▶ [INSTRUCTIONS FOR THE TASK]: From the listing below, return each line that includes "images".

▶ [INFORMATION]:
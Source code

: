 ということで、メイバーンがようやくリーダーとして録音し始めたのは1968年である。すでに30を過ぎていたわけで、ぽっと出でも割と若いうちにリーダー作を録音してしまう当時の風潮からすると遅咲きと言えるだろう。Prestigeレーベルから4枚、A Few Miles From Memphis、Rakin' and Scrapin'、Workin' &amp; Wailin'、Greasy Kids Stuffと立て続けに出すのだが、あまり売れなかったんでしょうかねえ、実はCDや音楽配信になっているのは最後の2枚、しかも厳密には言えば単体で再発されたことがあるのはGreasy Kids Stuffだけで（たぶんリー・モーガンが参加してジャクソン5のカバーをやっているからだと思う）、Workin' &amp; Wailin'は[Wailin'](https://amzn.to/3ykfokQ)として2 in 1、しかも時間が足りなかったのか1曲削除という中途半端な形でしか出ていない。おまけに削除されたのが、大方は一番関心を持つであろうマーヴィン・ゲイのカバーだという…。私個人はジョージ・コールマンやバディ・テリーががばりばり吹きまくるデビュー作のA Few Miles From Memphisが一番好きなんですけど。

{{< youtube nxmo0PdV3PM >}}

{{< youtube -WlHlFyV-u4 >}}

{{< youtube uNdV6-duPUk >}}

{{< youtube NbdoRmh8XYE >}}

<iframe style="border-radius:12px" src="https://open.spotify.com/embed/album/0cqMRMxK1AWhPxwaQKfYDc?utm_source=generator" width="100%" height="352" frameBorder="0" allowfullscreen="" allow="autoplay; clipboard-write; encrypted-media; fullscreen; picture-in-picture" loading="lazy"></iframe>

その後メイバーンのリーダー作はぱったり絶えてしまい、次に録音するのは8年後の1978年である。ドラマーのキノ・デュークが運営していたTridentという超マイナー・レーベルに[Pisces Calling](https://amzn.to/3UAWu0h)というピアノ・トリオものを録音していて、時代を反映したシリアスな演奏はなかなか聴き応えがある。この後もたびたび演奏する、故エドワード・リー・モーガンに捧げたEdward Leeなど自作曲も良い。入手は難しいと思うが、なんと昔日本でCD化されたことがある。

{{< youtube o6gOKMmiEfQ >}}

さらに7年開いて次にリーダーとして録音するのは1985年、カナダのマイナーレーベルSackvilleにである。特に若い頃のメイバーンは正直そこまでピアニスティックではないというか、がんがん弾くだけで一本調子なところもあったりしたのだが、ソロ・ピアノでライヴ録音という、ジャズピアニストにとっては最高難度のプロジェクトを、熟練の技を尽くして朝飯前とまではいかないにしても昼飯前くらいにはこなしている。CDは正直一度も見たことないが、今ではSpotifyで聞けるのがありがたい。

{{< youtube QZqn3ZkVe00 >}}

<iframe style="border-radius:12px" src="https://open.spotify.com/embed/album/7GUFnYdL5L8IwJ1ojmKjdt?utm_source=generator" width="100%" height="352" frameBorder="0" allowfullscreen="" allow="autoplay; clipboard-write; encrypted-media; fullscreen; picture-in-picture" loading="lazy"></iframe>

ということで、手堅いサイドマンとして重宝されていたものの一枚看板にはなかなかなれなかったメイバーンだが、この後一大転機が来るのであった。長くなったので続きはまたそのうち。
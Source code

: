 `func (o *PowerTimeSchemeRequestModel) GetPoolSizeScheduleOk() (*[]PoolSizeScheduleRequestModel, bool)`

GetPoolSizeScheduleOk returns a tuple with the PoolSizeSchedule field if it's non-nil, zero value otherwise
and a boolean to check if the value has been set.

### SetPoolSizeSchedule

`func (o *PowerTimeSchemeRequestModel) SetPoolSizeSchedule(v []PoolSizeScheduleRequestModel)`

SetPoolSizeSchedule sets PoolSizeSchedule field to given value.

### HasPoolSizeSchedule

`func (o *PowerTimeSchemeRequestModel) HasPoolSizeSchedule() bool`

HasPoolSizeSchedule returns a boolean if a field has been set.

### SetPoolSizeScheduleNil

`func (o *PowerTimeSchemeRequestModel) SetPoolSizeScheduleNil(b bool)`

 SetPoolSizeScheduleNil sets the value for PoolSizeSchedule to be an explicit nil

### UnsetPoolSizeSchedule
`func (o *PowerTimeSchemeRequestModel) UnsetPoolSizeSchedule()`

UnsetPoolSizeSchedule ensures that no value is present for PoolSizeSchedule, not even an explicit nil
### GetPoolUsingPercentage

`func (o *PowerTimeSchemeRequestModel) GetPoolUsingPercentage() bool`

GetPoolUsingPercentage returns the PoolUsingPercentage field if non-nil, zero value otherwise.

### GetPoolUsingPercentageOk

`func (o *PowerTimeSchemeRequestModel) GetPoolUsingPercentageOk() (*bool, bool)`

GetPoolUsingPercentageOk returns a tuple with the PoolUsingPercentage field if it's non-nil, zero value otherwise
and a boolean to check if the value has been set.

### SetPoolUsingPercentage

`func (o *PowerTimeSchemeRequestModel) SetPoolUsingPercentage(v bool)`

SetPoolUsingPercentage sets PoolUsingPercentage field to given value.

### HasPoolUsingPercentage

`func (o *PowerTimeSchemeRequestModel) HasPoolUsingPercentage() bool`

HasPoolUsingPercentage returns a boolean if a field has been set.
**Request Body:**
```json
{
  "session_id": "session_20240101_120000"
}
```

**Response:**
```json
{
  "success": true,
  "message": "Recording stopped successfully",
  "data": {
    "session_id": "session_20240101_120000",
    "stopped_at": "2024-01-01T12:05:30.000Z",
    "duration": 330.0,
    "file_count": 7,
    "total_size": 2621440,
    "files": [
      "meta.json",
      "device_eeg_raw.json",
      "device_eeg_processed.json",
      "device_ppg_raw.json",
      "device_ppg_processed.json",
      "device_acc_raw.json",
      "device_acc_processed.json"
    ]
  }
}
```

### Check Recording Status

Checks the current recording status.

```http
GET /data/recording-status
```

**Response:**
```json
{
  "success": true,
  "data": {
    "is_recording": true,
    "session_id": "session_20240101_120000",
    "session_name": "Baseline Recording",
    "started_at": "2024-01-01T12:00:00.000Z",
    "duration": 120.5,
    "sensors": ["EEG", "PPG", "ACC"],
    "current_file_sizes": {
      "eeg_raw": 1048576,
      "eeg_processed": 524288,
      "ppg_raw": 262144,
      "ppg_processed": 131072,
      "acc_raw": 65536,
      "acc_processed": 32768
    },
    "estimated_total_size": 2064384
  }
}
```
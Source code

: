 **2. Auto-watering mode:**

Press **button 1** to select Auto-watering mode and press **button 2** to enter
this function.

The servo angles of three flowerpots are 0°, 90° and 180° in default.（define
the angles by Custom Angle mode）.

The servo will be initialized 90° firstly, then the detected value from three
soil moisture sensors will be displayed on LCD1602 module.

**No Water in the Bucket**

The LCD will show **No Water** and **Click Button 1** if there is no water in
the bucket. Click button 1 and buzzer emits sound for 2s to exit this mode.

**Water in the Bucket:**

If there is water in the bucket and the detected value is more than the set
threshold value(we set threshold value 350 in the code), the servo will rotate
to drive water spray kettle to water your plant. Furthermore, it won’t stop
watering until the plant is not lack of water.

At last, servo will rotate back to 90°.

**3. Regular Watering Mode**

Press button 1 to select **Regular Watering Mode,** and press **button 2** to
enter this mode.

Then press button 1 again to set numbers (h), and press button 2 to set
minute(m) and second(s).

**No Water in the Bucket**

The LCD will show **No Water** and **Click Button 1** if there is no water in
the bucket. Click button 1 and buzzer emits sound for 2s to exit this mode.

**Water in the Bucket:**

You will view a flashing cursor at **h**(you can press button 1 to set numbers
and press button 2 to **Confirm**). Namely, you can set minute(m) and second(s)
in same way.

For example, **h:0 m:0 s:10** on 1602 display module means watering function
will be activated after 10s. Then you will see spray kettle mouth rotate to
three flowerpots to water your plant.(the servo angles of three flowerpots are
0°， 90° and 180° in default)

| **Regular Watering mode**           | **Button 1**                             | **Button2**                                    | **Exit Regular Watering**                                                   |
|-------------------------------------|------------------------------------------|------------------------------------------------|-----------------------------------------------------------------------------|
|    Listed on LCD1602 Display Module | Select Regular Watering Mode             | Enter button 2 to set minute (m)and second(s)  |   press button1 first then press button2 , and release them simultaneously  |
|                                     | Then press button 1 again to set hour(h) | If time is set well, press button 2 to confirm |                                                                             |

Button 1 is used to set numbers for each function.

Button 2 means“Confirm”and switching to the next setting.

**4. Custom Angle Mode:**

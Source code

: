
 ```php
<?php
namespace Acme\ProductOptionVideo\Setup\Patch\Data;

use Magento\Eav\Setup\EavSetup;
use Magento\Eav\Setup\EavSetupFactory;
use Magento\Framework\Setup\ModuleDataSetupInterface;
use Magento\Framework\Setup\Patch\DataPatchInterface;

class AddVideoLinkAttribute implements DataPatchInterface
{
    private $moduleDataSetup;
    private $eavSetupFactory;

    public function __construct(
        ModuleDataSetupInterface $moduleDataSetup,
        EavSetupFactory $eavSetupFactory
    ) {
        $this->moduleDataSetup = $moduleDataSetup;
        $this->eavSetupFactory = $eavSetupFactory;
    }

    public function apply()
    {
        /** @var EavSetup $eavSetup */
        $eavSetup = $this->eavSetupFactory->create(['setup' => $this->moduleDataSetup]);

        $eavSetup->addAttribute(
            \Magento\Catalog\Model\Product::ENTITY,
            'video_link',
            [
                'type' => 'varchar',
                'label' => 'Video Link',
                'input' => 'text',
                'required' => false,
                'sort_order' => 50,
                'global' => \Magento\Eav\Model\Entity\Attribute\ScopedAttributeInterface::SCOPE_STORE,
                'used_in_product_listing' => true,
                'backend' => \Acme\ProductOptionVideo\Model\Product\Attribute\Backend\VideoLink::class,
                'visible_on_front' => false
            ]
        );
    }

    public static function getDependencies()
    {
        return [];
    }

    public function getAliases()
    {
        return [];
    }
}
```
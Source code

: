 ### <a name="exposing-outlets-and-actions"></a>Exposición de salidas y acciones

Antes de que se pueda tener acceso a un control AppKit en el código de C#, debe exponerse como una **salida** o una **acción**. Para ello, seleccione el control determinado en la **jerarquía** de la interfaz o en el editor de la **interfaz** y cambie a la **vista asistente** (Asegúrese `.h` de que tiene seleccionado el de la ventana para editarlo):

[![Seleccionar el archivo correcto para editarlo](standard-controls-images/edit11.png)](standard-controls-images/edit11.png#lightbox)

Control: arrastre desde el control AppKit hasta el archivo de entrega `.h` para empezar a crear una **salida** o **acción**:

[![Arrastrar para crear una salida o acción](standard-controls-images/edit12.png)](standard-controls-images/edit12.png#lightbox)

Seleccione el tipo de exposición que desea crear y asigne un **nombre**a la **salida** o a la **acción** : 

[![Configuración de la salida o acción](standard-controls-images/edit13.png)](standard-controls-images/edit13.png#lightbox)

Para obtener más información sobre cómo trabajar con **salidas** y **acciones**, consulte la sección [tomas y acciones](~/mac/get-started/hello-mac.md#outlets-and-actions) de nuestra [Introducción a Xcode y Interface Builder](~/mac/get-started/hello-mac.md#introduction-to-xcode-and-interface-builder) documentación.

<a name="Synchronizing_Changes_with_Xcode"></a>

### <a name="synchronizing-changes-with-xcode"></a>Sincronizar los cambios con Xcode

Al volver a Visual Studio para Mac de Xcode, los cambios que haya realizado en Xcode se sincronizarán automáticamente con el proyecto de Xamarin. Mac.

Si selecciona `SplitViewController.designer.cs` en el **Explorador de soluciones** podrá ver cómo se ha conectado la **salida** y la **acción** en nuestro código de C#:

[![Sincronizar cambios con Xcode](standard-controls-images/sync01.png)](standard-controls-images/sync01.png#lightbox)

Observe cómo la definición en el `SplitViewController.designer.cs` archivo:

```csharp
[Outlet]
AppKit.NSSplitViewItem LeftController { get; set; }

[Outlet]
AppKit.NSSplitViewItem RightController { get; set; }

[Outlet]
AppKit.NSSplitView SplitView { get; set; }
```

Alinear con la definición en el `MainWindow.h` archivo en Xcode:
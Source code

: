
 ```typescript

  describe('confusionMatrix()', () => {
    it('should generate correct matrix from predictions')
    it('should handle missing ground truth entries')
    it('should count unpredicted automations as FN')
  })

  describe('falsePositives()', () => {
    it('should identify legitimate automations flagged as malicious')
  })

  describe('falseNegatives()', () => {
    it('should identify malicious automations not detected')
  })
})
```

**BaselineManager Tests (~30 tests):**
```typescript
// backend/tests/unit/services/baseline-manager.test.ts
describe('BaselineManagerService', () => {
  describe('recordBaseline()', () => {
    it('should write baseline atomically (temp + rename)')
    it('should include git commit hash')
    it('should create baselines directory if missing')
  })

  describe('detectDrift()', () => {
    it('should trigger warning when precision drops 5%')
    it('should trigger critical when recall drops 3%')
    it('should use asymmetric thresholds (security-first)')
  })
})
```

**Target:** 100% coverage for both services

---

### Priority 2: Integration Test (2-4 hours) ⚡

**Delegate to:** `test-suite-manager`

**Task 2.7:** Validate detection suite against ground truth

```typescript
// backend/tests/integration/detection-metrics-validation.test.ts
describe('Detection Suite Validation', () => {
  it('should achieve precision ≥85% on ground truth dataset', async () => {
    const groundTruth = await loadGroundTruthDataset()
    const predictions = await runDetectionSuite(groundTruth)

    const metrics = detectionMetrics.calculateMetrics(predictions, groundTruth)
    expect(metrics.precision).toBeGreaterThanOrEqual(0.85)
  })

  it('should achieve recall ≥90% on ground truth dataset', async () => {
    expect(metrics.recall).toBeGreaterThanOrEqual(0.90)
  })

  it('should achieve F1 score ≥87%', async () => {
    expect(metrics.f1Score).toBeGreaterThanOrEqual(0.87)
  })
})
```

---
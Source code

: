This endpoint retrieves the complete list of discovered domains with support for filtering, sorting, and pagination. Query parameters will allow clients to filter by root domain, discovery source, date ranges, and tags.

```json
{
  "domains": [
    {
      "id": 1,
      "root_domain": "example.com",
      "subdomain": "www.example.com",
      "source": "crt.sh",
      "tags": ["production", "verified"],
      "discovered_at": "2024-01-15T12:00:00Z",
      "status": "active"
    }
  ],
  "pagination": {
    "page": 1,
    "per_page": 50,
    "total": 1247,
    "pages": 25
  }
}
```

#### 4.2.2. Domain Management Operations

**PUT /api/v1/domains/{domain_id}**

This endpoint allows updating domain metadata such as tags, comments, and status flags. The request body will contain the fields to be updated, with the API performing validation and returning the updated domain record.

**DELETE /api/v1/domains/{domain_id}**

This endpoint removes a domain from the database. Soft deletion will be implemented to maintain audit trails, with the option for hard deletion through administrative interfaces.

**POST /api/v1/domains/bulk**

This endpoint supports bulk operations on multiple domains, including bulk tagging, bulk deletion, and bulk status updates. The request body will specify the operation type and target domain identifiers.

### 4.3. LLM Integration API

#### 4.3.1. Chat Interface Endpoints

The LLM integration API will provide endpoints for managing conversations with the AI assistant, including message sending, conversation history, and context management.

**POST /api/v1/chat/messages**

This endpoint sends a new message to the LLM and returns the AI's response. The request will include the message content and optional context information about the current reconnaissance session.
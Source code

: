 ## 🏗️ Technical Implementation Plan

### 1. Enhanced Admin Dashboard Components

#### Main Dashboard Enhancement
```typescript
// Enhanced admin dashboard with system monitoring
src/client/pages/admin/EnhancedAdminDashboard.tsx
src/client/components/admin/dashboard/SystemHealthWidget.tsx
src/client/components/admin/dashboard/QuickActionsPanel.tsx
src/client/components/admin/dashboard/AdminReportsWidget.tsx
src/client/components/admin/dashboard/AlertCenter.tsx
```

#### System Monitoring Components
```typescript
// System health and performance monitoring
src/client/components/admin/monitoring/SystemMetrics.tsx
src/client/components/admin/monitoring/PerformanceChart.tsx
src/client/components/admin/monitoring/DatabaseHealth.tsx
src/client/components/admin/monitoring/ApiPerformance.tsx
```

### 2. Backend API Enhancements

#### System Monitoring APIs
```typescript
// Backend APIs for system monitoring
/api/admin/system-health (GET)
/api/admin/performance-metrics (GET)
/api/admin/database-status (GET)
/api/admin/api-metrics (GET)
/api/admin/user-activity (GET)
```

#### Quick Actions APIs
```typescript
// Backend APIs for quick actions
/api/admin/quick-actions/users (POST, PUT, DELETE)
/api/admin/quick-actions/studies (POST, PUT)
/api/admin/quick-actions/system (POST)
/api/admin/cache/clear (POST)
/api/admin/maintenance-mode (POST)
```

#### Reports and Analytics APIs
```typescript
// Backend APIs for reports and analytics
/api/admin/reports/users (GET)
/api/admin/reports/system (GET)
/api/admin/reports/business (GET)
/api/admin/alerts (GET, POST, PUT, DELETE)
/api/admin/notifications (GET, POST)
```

▶ [PROBLEM SOLUTION]:
[![Seleccionar el archivo correcto para editarlo](standard-controls-images/edit11.png)](standard-controls-images/edit11.png#lightbox)
[![Arrastrar para crear una salida o acción](standard-controls-images/edit12.png)](standard-controls-images/edit12.png#lightbox)
[![Configuración de la salida o acción](standard-controls-images/edit13.png)](standard-controls-images/edit13.png#lightbox)
[![Sincronizar cambios con Xcode](standard-controls-images/sync01.png)](standard-controls-images/sync01.png#lightbox)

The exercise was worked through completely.